David Packwood 04 April 2014 Great post! I read a lot of Marcia Hall’s stuff on renaissance modes of colouring some years ago, but it’s fascinating to see this considered in terms of current films/popular culture. It also makes a change from Caravaggio who is the old master that people go to for analogies between chiaroscuro and movies. I think Leonardo’s “dark manner” was selected by Raphael to empahsise themes of spirituality and blindness in the Transfiguration. He also borrowed light effects from Durer for the Liberation of St Peter. David
Alberti's Window 06 April 2014 Great post! I am a big fan of Tim Burton’s work, and I really like the parallels that you have drawn between his use of color and that of Renaissance/Baroque artists. I’ve always been intrigued by Raphael’s “Transfiguration of Christ,” since Raphael died before that painting was completed. We can see in the painting, though, that Raphael’s pupils (who finished the painting) stayed true to the master’s interest in chiaroscuro.
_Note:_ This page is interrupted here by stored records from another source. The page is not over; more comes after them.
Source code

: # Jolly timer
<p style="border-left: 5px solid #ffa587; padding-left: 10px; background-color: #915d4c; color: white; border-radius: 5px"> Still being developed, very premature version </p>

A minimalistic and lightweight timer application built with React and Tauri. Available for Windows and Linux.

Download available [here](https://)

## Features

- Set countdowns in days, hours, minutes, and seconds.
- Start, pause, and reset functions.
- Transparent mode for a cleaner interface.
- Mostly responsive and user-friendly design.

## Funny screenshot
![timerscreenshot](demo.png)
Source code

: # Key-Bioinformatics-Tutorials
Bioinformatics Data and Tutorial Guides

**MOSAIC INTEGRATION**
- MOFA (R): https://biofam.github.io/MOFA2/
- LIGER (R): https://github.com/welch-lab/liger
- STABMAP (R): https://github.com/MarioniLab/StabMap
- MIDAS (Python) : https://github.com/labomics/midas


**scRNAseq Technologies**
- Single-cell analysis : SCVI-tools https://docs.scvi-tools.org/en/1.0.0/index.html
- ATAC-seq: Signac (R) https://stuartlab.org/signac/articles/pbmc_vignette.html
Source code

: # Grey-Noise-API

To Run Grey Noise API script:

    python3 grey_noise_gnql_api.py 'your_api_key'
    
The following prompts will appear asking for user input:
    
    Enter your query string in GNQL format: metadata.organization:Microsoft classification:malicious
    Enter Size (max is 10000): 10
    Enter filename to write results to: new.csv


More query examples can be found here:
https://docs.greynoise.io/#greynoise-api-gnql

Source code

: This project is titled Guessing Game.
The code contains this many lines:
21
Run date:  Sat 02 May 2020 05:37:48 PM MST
Sedef 08 April 2014 Thank you for this colorful post. I was so amazed when I had read you post “Shades of Unreal” about the color modes in 3D games on 3PP back in 2011. Until that point I had never considered the possibility of a connection between the two genres. With that post you and Hasan had introduced a new way of looking at my contemporary environment. I did get a chance to see Tim Burton’s amazing exhibit at MOMA and after reading your post I am fantasizing about a museum exhibit when they combine the two. Thank you for bringing in a unique point of view to #raphaelhasan.